> _INFORMATION SHOWN_
━━━━

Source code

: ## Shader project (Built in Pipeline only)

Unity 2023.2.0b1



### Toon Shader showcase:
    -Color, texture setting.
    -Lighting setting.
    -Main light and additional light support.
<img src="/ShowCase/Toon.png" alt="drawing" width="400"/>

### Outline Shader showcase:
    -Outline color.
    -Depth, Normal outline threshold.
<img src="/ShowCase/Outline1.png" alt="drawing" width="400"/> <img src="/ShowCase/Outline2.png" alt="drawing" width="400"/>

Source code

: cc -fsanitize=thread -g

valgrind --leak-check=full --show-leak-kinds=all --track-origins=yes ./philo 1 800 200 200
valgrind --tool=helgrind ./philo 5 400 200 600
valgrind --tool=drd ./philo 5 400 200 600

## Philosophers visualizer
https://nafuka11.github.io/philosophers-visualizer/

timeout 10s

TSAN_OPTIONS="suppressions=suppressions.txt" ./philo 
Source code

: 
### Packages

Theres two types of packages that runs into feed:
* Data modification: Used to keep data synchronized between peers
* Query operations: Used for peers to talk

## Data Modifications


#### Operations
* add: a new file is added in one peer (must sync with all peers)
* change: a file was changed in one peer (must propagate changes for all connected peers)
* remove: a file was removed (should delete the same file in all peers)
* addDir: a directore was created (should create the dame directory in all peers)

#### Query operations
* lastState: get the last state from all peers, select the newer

━━━━

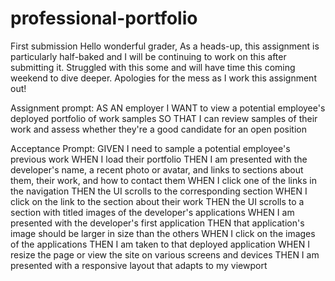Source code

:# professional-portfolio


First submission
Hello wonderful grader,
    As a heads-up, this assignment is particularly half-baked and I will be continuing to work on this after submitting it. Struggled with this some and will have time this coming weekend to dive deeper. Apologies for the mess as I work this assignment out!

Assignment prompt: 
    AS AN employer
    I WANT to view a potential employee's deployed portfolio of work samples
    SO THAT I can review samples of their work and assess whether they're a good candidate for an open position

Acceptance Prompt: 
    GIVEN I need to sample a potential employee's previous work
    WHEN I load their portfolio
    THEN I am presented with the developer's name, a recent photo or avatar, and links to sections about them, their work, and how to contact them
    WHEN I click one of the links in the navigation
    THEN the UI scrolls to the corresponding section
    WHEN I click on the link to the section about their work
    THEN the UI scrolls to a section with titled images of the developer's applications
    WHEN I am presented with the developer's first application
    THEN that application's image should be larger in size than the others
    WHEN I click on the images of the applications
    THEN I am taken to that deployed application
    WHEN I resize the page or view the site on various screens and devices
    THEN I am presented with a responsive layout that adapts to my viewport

━━━━

> _WORK REQUIRED_
Begin at the line above that has "all connected peers)" and stop after the line that has "#### Query operations", copying each line exactly and adding nothing else.

> _SOLUTION TO THIS EXERCISE_
* change: a file was changed in one peer (must propagate changes for all connected peers)
* remove: a file was removed (should delete the same file in all peers)
* addDir: a directore was created (should create the dame directory in all peers)

#### Query operations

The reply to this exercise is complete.